▸ TASK ITEM: Return only the stretch of the material below that begins with the line containing "- [#3571][i3571] Some" and ends with the line containing "- [#3521][i3521] Vision", exactly; both of those lines belong to it.

▸ RECORDED DATA:
▼

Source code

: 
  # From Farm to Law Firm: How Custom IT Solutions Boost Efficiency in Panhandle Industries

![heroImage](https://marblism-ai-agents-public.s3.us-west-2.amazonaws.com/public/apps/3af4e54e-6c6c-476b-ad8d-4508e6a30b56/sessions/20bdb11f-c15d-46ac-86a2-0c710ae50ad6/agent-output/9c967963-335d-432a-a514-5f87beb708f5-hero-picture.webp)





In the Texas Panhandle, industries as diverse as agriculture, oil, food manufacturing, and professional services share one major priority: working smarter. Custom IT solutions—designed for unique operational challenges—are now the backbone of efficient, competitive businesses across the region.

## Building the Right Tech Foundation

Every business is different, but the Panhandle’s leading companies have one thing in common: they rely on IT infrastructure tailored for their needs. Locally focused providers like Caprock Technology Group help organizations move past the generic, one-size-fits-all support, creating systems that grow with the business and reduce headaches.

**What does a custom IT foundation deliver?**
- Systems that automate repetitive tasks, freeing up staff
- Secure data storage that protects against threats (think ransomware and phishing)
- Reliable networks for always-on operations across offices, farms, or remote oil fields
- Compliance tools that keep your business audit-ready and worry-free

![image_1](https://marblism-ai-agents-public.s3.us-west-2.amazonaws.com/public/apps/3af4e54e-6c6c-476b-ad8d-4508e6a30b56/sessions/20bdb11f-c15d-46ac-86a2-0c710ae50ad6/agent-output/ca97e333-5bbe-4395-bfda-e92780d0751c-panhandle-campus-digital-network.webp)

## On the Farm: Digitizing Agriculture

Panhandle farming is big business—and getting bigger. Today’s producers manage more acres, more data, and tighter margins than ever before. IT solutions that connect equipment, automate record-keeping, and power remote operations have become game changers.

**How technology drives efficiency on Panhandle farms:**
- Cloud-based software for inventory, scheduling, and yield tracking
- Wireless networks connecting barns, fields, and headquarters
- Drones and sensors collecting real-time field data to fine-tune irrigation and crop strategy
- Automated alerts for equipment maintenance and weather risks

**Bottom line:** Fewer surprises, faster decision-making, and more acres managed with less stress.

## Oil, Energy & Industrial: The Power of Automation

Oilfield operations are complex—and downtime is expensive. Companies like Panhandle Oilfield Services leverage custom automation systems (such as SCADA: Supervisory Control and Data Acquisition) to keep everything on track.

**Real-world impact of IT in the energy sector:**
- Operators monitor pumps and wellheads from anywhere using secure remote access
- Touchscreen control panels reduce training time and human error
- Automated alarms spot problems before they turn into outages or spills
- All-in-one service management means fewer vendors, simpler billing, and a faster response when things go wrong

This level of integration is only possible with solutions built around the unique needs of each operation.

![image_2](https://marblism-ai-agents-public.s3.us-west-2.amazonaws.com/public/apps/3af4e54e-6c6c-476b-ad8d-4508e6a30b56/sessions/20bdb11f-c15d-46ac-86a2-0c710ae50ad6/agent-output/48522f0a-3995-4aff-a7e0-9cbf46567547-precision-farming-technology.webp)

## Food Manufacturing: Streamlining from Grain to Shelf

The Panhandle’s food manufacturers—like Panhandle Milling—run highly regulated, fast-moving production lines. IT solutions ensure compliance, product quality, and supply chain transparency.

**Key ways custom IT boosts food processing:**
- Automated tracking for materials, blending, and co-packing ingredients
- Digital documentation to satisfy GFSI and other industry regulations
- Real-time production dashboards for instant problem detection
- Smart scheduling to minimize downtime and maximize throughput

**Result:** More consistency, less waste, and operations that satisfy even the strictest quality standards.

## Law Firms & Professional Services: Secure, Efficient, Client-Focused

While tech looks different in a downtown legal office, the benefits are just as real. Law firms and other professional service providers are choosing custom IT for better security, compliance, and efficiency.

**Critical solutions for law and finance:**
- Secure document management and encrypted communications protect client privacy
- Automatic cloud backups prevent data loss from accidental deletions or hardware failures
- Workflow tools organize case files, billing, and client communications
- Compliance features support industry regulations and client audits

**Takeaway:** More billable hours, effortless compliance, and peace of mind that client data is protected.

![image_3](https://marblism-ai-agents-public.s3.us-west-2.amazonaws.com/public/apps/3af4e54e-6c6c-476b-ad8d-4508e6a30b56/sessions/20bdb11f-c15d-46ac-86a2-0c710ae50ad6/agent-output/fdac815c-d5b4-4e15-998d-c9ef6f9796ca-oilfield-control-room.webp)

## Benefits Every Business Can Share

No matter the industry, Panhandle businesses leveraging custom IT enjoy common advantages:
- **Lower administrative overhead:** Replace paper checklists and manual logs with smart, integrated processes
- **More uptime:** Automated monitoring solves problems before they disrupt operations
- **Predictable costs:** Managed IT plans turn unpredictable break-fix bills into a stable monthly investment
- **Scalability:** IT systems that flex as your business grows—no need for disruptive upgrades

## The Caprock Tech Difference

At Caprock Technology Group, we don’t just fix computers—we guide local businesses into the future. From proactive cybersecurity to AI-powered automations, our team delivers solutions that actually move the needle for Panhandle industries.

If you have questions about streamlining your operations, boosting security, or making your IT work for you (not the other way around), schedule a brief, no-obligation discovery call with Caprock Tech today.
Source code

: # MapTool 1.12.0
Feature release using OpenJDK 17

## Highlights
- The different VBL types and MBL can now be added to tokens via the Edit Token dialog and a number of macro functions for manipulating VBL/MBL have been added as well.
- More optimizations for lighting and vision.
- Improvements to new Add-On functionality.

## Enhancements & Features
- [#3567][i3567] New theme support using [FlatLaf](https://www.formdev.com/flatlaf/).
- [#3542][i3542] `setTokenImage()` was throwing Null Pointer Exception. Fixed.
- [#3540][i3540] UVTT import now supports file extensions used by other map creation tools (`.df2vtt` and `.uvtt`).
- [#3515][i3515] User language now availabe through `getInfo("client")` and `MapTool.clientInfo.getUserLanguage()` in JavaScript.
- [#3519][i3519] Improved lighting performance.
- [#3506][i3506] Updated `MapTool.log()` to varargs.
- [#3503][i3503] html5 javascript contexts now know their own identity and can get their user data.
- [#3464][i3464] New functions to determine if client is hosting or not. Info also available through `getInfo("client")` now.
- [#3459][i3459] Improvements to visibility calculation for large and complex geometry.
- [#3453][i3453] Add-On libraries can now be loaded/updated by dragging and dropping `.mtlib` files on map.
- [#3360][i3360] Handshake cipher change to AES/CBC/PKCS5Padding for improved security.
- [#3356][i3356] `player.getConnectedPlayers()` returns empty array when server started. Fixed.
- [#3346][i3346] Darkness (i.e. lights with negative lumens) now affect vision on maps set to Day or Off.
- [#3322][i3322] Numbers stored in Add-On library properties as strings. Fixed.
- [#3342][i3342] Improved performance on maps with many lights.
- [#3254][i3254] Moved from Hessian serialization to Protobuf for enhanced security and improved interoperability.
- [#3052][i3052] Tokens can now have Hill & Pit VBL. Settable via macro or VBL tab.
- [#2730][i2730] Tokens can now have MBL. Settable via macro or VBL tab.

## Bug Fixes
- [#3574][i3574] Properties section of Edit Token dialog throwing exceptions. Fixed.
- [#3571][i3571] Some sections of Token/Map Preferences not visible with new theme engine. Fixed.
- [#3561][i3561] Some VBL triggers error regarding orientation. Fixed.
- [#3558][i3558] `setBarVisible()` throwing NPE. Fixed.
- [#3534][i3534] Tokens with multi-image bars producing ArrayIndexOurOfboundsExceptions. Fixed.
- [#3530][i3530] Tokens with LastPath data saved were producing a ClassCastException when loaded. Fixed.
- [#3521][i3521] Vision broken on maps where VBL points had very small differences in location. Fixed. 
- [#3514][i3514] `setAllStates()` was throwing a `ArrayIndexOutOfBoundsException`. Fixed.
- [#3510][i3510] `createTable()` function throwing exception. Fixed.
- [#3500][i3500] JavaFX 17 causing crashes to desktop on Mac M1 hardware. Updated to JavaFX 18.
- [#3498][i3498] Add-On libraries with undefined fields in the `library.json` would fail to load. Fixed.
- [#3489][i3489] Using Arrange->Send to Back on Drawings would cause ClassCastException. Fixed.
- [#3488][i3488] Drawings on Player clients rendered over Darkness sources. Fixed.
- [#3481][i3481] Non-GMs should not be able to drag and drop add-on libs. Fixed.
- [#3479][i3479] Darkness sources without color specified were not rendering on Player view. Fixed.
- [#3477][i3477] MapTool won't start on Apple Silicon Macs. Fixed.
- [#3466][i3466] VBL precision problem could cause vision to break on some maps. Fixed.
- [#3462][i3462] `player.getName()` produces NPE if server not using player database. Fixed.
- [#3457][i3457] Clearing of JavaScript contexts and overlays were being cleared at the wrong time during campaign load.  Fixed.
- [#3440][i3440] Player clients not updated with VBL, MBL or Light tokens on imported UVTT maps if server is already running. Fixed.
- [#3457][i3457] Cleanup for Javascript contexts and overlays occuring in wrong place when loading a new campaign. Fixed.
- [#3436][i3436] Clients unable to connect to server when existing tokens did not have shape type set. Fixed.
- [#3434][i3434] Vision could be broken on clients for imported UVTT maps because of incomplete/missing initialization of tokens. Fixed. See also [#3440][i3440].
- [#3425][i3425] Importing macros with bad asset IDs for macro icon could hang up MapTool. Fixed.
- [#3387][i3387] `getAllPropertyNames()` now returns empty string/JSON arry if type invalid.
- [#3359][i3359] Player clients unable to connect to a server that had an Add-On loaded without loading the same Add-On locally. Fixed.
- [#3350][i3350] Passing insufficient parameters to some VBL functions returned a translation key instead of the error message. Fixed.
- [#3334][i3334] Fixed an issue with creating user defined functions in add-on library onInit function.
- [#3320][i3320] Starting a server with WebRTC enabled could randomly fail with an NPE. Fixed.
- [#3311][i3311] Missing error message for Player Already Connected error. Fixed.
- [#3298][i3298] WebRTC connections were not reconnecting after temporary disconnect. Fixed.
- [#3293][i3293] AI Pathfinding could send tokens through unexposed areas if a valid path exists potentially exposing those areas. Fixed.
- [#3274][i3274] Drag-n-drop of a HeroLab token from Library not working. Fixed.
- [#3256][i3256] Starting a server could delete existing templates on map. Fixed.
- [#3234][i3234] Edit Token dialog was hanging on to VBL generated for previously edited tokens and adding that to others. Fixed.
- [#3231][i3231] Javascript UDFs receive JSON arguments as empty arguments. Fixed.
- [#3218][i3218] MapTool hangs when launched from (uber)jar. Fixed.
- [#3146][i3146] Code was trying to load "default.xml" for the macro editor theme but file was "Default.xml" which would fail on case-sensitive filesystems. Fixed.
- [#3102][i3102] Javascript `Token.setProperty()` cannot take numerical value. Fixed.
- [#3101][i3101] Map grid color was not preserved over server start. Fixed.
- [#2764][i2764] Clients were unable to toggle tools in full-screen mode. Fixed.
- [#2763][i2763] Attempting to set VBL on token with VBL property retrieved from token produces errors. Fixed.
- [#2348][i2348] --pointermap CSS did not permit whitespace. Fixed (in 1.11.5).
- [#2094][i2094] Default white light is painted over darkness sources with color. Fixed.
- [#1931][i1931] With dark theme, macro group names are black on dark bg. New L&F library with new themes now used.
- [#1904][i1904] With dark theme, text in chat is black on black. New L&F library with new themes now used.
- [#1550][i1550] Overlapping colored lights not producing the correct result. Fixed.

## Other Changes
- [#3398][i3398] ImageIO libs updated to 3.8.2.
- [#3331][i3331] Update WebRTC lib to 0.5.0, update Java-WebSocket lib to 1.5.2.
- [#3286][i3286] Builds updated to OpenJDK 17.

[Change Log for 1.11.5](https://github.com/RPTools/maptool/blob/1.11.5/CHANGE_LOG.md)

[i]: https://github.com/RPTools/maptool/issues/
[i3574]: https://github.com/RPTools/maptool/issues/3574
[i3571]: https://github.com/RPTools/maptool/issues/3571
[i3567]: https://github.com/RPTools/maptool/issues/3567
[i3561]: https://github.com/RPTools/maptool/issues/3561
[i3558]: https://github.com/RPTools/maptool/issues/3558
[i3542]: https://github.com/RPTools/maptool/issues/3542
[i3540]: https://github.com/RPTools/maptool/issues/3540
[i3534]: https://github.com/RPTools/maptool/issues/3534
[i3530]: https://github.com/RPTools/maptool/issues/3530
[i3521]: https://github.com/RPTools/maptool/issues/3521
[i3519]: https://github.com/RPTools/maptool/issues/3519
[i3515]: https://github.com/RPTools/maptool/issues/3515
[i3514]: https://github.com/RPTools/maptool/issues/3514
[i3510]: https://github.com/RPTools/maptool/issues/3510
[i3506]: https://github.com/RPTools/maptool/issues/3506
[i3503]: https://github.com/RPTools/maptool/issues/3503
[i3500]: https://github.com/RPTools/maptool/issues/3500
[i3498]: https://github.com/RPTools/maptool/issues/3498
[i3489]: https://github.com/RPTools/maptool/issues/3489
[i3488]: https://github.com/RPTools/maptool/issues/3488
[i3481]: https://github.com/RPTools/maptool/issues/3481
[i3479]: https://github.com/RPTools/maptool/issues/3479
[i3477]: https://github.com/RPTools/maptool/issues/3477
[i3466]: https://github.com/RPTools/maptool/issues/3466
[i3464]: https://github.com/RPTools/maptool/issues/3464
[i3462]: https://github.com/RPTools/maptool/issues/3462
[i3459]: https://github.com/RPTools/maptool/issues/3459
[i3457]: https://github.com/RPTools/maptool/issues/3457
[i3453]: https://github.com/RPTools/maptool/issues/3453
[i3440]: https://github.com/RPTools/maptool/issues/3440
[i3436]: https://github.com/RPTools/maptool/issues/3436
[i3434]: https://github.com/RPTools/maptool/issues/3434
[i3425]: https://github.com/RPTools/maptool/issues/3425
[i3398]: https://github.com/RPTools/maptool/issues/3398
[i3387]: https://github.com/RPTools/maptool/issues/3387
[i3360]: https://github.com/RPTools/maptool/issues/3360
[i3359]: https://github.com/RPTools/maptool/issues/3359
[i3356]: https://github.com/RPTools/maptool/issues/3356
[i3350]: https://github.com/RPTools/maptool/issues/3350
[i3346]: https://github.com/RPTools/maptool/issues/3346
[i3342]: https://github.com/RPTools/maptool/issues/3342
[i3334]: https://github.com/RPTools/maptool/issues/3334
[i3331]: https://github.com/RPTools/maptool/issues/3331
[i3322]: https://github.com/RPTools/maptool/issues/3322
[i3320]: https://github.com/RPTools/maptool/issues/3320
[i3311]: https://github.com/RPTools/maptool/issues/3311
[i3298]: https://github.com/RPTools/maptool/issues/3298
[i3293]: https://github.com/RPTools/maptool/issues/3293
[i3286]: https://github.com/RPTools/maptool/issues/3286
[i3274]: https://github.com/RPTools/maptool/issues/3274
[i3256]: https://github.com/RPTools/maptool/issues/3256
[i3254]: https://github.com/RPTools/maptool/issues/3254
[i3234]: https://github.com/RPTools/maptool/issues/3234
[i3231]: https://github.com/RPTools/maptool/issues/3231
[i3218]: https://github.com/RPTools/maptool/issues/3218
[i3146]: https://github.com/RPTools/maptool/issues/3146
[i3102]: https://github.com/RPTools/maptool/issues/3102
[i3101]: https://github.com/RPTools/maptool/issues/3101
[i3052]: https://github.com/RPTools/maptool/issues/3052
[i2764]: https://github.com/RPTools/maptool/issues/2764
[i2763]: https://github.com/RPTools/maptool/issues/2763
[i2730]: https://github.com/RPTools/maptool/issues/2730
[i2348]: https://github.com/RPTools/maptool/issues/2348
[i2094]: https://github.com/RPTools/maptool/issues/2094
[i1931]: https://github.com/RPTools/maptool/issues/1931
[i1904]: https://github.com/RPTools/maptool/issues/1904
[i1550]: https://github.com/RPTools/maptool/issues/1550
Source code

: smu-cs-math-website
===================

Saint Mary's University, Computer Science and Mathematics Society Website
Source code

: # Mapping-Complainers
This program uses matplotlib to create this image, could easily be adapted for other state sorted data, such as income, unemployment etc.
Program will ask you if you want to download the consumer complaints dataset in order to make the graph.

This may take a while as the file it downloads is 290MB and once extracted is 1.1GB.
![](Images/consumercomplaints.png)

▲

▸ RESPONSE FOR THIS EXERCISE:
- [#3571][i3571] Some sections of Token/Map Preferences not visible with new theme engine. Fixed.
- [#3561][i3561] Some VBL triggers error regarding orientation. Fixed.
- [#3558][i3558] `setBarVisible()` throwing NPE. Fixed.
- [#3534][i3534] Tokens with multi-image bars producing ArrayIndexOurOfboundsExceptions. Fixed.
- [#3530][i3530] Tokens with LastPath data saved were producing a ClassCastException when loaded. Fixed.
- [#3521][i3521] Vision broken on maps where VBL points had very small differences in location. Fixed. 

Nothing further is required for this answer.